- Action item:
Please return each record exactly, leaving nothing out.

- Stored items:
>>>
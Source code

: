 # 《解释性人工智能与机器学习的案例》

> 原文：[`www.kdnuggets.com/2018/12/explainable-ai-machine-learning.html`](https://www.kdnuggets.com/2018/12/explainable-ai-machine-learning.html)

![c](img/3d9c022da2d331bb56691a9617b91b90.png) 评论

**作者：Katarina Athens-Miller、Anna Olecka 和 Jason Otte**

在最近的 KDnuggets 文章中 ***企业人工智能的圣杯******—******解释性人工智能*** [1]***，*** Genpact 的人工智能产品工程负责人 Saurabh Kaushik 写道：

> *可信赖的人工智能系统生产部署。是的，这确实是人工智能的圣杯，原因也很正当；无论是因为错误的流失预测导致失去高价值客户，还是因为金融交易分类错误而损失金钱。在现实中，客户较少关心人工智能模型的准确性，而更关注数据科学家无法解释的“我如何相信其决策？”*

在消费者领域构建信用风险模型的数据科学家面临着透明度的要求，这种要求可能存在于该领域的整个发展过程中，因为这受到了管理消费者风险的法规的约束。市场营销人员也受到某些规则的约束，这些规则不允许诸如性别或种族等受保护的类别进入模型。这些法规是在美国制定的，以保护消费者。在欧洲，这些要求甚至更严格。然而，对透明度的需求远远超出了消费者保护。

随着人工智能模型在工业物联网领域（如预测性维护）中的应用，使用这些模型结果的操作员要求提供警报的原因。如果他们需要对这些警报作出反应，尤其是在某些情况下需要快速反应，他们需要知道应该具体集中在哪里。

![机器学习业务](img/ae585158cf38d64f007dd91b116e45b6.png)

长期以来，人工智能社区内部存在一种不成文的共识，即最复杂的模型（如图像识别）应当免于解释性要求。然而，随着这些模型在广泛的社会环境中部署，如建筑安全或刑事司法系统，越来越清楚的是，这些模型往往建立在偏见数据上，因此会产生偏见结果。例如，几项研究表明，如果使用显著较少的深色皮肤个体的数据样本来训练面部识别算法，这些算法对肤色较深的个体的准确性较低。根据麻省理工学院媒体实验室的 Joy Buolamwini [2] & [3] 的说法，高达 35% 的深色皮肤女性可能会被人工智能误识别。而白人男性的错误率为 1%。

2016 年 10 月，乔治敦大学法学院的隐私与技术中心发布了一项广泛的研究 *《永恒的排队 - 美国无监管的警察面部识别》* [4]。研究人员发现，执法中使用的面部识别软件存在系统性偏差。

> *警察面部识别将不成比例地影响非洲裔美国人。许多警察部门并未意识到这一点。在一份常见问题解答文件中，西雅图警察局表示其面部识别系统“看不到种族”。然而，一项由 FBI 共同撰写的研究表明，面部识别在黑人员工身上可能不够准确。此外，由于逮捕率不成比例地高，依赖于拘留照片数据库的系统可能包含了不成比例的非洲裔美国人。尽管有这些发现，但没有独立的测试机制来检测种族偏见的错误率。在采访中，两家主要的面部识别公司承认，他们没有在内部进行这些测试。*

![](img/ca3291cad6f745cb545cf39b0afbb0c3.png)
<<<
- Solution:
Source code

: # 《解释性人工智能与机器学习的案例》

> 原文：[`www.kdnuggets.com/2018/12/explainable-ai-machine-learning.html`](https://www.kdnuggets.com/2018/12/explainable-ai-machine-learning.html)

![c](img/3d9c022da2d331bb56691a9617b91b90.png) 评论

**作者：Katarina Athens-Miller、Anna Olecka 和 Jason Otte**

在最近的 KDnuggets 文章中 ***企业人工智能的圣杯******—******解释性人工智能*** [1]***，*** Genpact 的人工智能产品工程负责人 Saurabh Kaushik 写道：

> *可信赖的人工智能系统生产部署。是的，这确实是人工智能的圣杯，原因也很正当；无论是因为错误的流失预测导致失去高价值客户，还是因为金融交易分类错误而损失金钱。在现实中，客户较少关心人工智能模型的准确性，而更关注数据科学家无法解释的“我如何相信其决策？”*

在消费者领域构建信用风险模型的数据科学家面临着透明度的要求，这种要求可能存在于该领域的整个发展过程中，因为这受到了管理消费者风险的法规的约束。市场营销人员也受到某些规则的约束，这些规则不允许诸如性别或种族等受保护的类别进入模型。这些法规是在美国制定的，以保护消费者。在欧洲，这些要求甚至更严格。然而，对透明度的需求远远超出了消费者保护。

随着人工智能模型在工业物联网领域（如预测性维护）中的应用，使用这些模型结果的操作员要求提供警报的原因。如果他们需要对这些警报作出反应，尤其是在某些情况下需要快速反应，他们需要知道应该具体集中在哪里。

![机器学习业务](img/ae585158cf38d64f007dd91b116e45b6.png)

长期以来，人工智能社区内部存在一种不成文的共识，即最复杂的模型（如图像识别）应当免于解释性要求。然而，随着这些模型在广泛的社会环境中部署，如建筑安全或刑事司法系统，越来越清楚的是，这些模型往往建立在偏见数据上，因此会产生偏见结果。例如，几项研究表明，如果使用显著较少的深色皮肤个体的数据样本来训练面部识别算法，这些算法对肤色较深的个体的准确性较低。根据麻省理工学院媒体实验室的 Joy Buolamwini [2] & [3] 的说法，高达 35% 的深色皮肤女性可能会被人工智能误识别。而白人男性的错误率为 1%。

2016 年 10 月，乔治敦大学法学院的隐私与技术中心发布了一项广泛的研究 *《永恒的排队 - 美国无监管的警察面部识别》* [4]。研究人员发现，执法中使用的面部识别软件存在系统性偏差。

> *警察面部识别将不成比例地影响非洲裔美国人。许多警察部门并未意识到这一点。在一份常见问题解答文件中，西雅图警察局表示其面部识别系统“看不到种族”。然而，一项由 FBI 共同撰写的研究表明，面部识别在黑人员工身上可能不够准确。此外，由于逮捕率不成比例地高，依赖于拘留照片数据库的系统可能包含了不成比例的非洲裔美国人。尽管有这些发现，但没有独立的测试机制来检测种族偏见的错误率。在采访中，两家主要的面部识别公司承认，他们没有在内部进行这些测试。*

![](img/ca3291cad6f745cb545cf39b0afbb0c3.png)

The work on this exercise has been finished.